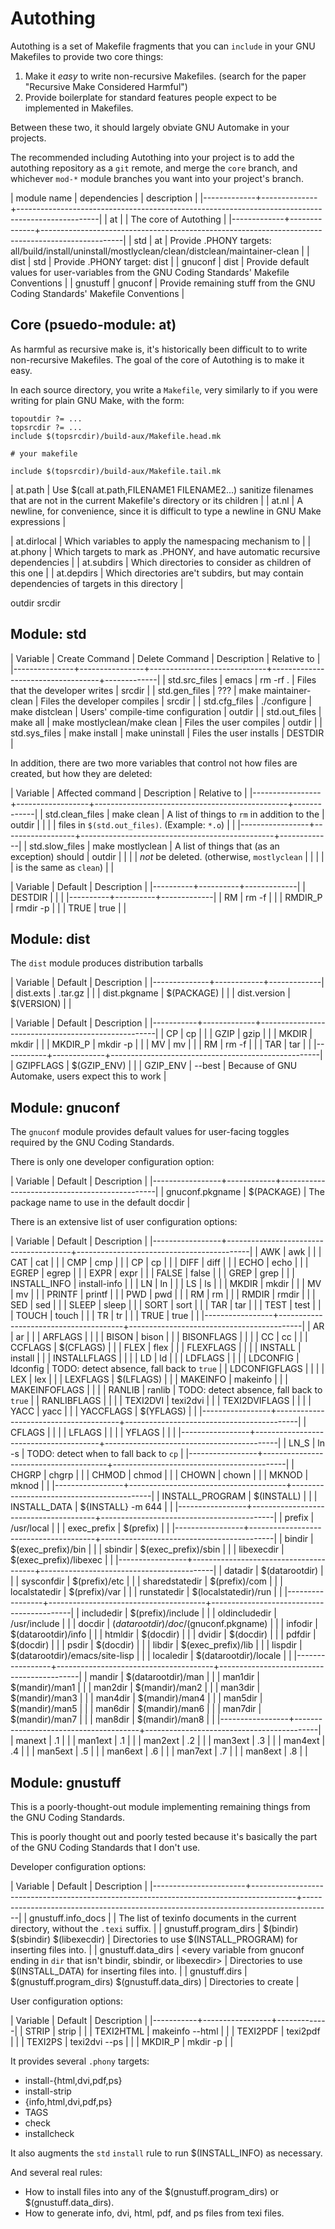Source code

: Autothing
=========

Autothing is a set of Makefile fragments that you can `include` in
your GNU Makefiles to provide two core things:

 1. Make it _easy_ to write non-recursive Makefiles. (search for the
    paper "Recursive Make Considered Harmful")
 2. Provide boilerplate for standard features people expect to be
    implemented in Makefiles.

Between these two, it should largely obviate GNU Automake in your
projects.

The recommended including Autothing into your project is to add the
autothing repository as a `git` remote, and merge the `core` branch,
and whichever `mod-*` module branches you want into your project's
branch.

| module name | dependencies | description                                                                                      |
|-------------+--------------+--------------------------------------------------------------------------------------------------|
| at          |              | The core of Autothing                                                                            |
|-------------+--------------+--------------------------------------------------------------------------------------------------|
| std         | at           | Provide .PHONY targets: all/build/install/uninstall/mostlyclean/clean/distclean/maintainer-clean |
| dist        | std          | Provide .PHONY target: dist                                                                      |
| gnuconf     | dist         | Provide default values for user-variables from the GNU Coding Standards' Makefile Conventions    |
| gnustuff    | gnuconf      | Provide remaining stuff from the GNU Coding Standards' Makefile Conventions                      |

Core (psuedo-module: at)
------------------------

As harmful as recursive make is, it's historically been difficult to
to write non-recursive Makefiles.  The goal of the core of Autothing
is to make it easy.

In each source directory, you write a `Makefile`, very similarly to if
you were writing for plain GNU Make, with the form:

    topoutdir ?= ...
    topsrcdir ?= ...
    include $(topsrcdir)/build-aux/Makefile.head.mk

    # your makefile

    include $(topsrcdir)/build-aux/Makefile.tail.mk

| at.path | Use $(call at.path,FILENAME1 FILENAME2...) sanitize filenames that are not in the current Makefile's directory or its children |
| at.nl   | A newline, for convenience, since it is difficult to type a newline in GNU Make expressions                                    |

| at.dirlocal | Which variables to apply the namespacing mechanism to                                      |
| at.phony    | Which targets to mark as .PHONY, and have automatic recursive dependencies                 |
| at.subdirs  | Which directories to consider as children of this one                                      |
| at.depdirs  | Which directories are't subdirs, but may contain dependencies of targets in this directory |

outdir
srcdir

Module: std
-----------

| Variable      | Create Command | Delete Command              | Description                       | Relative to |
|---------------+----------------+-----------------------------+-----------------------------------+-------------|
| std.src_files | emacs          | rm -rf .                    | Files that the developer writes   | srcdir      |
| std.gen_files | ???            | make maintainer-clean       | Files the developer compiles      | srcdir      |
| std.cfg_files | ./configure    | make distclean              | Users' compile-time configuration | outdir      |
| std.out_files | make all       | make mostlyclean/make clean | Files the user compiles           | outdir      |
| std.sys_files | make install   | make uninstall              | Files the user installs           | DESTDIR     |

In addition, there are two more variables that control not how files
are created, but how they are deleted:

| Variable        | Affected command | Description                                    | Relative to |
|-----------------+------------------+------------------------------------------------+-------------|
| std.clean_files | make clean       | A list of things to `rm` in addition to the    | outdir      |
|                 |                  | files in `$(std.out_files)`.  (Example: `*.o`) |             |
|-----------------+------------------+------------------------------------------------+-------------|
| std.slow_files  | make mostlyclean | A list of things that (as an exception) should | outdir      |
|                 |                  | _not_ be deleted.  (otherwise, `mostlyclean`   |             |
|                 |                  | is the same as `clean`)                        |             |

| Variable | Default  | Description |
|----------+----------+-------------|
| DESTDIR  |          |             |
|----------+----------+-------------|
| RM       | rm -f    |             |
| RMDIR_P  | rmdir -p |             |
| TRUE     | true     |             |

Module: dist
------------

The `dist` module produces distribution tarballs

| Variable     | Default    | Description |
|--------------+------------+-------------|
| dist.exts    | .tar.gz    |             |
| dist.pkgname | $(PACKAGE) |             |
| dist.version | $(VERSION) |             |

| Variable  | Default     | Description                                        |
|-----------+-------------+----------------------------------------------------|
| CP        | cp          |                                                    |
| GZIP      | gzip        |                                                    |
| MKDIR     | mkdir       |                                                    |
| MKDIR_P   | mkdir -p    |                                                    |
| MV        | mv          |                                                    |
| RM        | rm -f       |                                                    |
| TAR       | tar         |                                                    |
|-----------+-------------+----------------------------------------------------|
| GZIPFLAGS | $(GZIP_ENV) |                                                    |
| GZIP_ENV  | --best      | Because of GNU Automake, users expect this to work |

Module: gnuconf
---------------

The `gnuconf` module provides default values for user-facing toggles
required by the GNU Coding Standards.

There is only one developer configuration option:

| Variable        | Default    | Description                                   |
|-----------------+------------+-----------------------------------------------|
| gnuconf.pkgname | $(PACKAGE) | The package name to use in the default docdir |

There is an extensive list of user configuration options:

| Variable        | Default                               | Description                               |
|-----------------+---------------------------------------+-------------------------------------------|
| AWK             | awk                                   |                                           |
| CAT             | cat                                   |                                           |
| CMP             | cmp                                   |                                           |
| CP              | cp                                    |                                           |
| DIFF            | diff                                  |                                           |
| ECHO            | echo                                  |                                           |
| EGREP           | egrep                                 |                                           |
| EXPR            | expr                                  |                                           |
| FALSE           | false                                 |                                           |
| GREP            | grep                                  |                                           |
| INSTALL_INFO    | install-info                          |                                           |
| LN              | ln                                    |                                           |
| LS              | ls                                    |                                           |
| MKDIR           | mkdir                                 |                                           |
| MV              | mv                                    |                                           |
| PRINTF          | printf                                |                                           |
| PWD             | pwd                                   |                                           |
| RM              | rm                                    |                                           |
| RMDIR           | rmdir                                 |                                           |
| SED             | sed                                   |                                           |
| SLEEP           | sleep                                 |                                           |
| SORT            | sort                                  |                                           |
| TAR             | tar                                   |                                           |
| TEST            | test                                  |                                           |
| TOUCH           | touch                                 |                                           |
| TR              | tr                                    |                                           |
| TRUE            | true                                  |                                           |
|-----------------+---------------------------------------+-------------------------------------------|
| AR              | ar                                    |                                           |
| ARFLAGS         |                                       |                                           |
| BISON           | bison                                 |                                           |
| BISONFLAGS      |                                       |                                           |
| CC              | cc                                    |                                           |
| CCFLAGS         | $(CFLAGS)                             |                                           |
| FLEX            | flex                                  |                                           |
| FLEXFLAGS       |                                       |                                           |
| INSTALL         | install                               |                                           |
| INSTALLFLAGS    |                                       |                                           |
| LD              | ld                                    |                                           |
| LDFLAGS         |                                       |                                           |
| LDCONFIG        | ldconfig                              | TODO: detect absence, fall back to `true` |
| LDCONFIGFLAGS   |                                       |                                           |
| LEX             | lex                                   |                                           |
| LEXFLAGS        | $(LFLAGS)                             |                                           |
| MAKEINFO        | makeinfo                              |                                           |
| MAKEINFOFLAGS   |                                       |                                           |
| RANLIB          | ranlib                                | TODO: detect absence, fall back to `true` |
| RANLIBFLAGS     |                                       |                                           |
| TEXI2DVI        | texi2dvi                              |                                           |
| TEXI2DVIFLAGS   |                                       |                                           |
| YACC            | yacc                                  |                                           |
| YACCFLAGS       | $(YFLAGS)                             |                                           |
|-----------------+---------------------------------------+-------------------------------------------|
| CFLAGS          |                                       |                                           |
| LFLAGS          |                                       |                                           |
| YFLAGS          |                                       |                                           |
|-----------------+---------------------------------------+-------------------------------------------|
| LN_S            | ln -s                                 | TODO: detect when to fall back to `cp`    |
|-----------------+---------------------------------------+-------------------------------------------|
| CHGRP           | chgrp                                 |                                           |
| CHMOD           | chmod                                 |                                           |
| CHOWN           | chown                                 |                                           |
| MKNOD           | mknod                                 |                                           |
|-----------------+---------------------------------------+-------------------------------------------|
| INSTALL_PROGRAM | $(INSTALL)                            |                                           |
| INSTALL_DATA    | ${INSTALL} -m 644                     |                                           |
|-----------------+---------------------------------------+-------------------------------------------|
| prefix          | /usr/local                            |                                           |
| exec_prefix     | $(prefix)                             |                                           |
|-----------------+---------------------------------------+-------------------------------------------|
| bindir          | $(exec_prefix)/bin                    |                                           |
| sbindir         | $(exec_prefix)/sbin                   |                                           |
| libexecdir      | $(exec_prefix)/libexec                |                                           |
|-----------------+---------------------------------------+-------------------------------------------|
| datadir         | $(datarootdir)                        |                                           |
| sysconfdir      | $(prefix)/etc                         |                                           |
| sharedstatedir  | $(prefix)/com                         |                                           |
| localstatedir   | $(prefix)/var                         |                                           |
| runstatedir     | $(localstatedir)/run                  |                                           |
|-----------------+---------------------------------------+-------------------------------------------|
| includedir      | $(prefix)/include                     |                                           |
| oldincludedir   | /usr/include                          |                                           |
| docdir          | $(datarootdir)/doc/$(gnuconf.pkgname) |                                           |
| infodir         | $(datarootdir)/info                   |                                           |
| htmldir         | $(docdir)                             |                                           |
| dvidir          | $(docdir)                             |                                           |
| pdfdir          | $(docdir)                             |                                           |
| psdir           | $(docdir)                             |                                           |
| libdir          | $(exec_prefix)/lib                    |                                           |
| lispdir         | $(datarootdir)/emacs/site-lisp        |                                           |
| localedir       | $(datarootdir)/locale                 |                                           |
|-----------------+---------------------------------------+-------------------------------------------|
| mandir          | $(datarootdir)/man                    |                                           |
| man1dir         | $(mandir)/man1                        |                                           |
| man2dir         | $(mandir)/man2                        |                                           |
| man3dir         | $(mandir)/man3                        |                                           |
| man4dir         | $(mandir)/man4                        |                                           |
| man5dir         | $(mandir)/man5                        |                                           |
| man6dir         | $(mandir)/man6                        |                                           |
| man7dir         | $(mandir)/man7                        |                                           |
| man8dir         | $(mandir)/man8                        |                                           |
|-----------------+---------------------------------------+-------------------------------------------|
| manext          | .1                                    |                                           |
| man1ext         | .1                                    |                                           |
| man2ext         | .2                                    |                                           |
| man3ext         | .3                                    |                                           |
| man4ext         | .4                                    |                                           |
| man5ext         | .5                                    |                                           |
| man6ext         | .6                                    |                                           |
| man7ext         | .7                                    |                                           |
| man8ext         | .8                                    |                                           |

Module: gnustuff
----------------

This is a poorly-thought-out module implementing remaining things from
the GNU Coding Standards.

This is poorly thought out and poorly tested because it's basically
the part of the GNU Coding Standards that I don't use.

Developer configuration options:

| Variable              | Default                                                                                 | Description                                                                         |
|-----------------------+-----------------------------------------------------------------------------------------+-------------------------------------------------------------------------------------|
| gnustuff.info_docs    |                                                                                         | The list of texinfo documents in the current directory, without the `.texi` suffix. |
| gnustuff.program_dirs | $(bindir) $(sbindir) $(libexecdir)                                                      | Directories to use $(INSTALL_PROGRAM) for inserting files into.                     |
| gnustuff.data_dirs    | <every variable from gnuconf ending in `dir` that isn't bindir, sbindir, or libexecdir> | Directories to use $(INSTALL_DATA) for inserting files into.                        |
| gnustuff.dirs         | $(gnustuff.program_dirs) $(gnustuff.data_dirs)                                          | Directories to create                                                               |

User configuration options:

| Variable  | Default         | Description |
|-----------+-----------------+-------------|
| STRIP     | strip           |             |
| TEXI2HTML | makeinfo --html |             |
| TEXI2PDF  | texi2pdf        |             |
| TEXI2PS   | texi2dvi --ps   |             |
| MKDIR_P   | mkdir -p        |             |

It provides several `.phony` targets:
 - install-{html,dvi,pdf,ps}
 - install-strip
 - {info,html,dvi,pdf,ps}
 - TAGS
 - check
 - installcheck

It also augments the `std` `install` rule to run $(INSTALL_INFO) as
necessary.

And several real rules:
 - How to install files into any of the $(gnustuff.program_dirs) or
   $(gnustuff.data_dirs).
 - How to generate info, dvi, html, pdf, and ps files from texi files.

> **EXERCISE**
Search the preceding listing for "current", then copy every line that holds it.

> **THE COMPLETED TASK**
| at.path | Use $(call at.path,FILENAME1 FILENAME2...) sanitize filenames that are not in the current Makefile's directory or its children |
| gnustuff.info_docs    |                                                                                         | The list of texinfo documents in the current directory, without the `.texi` suffix. |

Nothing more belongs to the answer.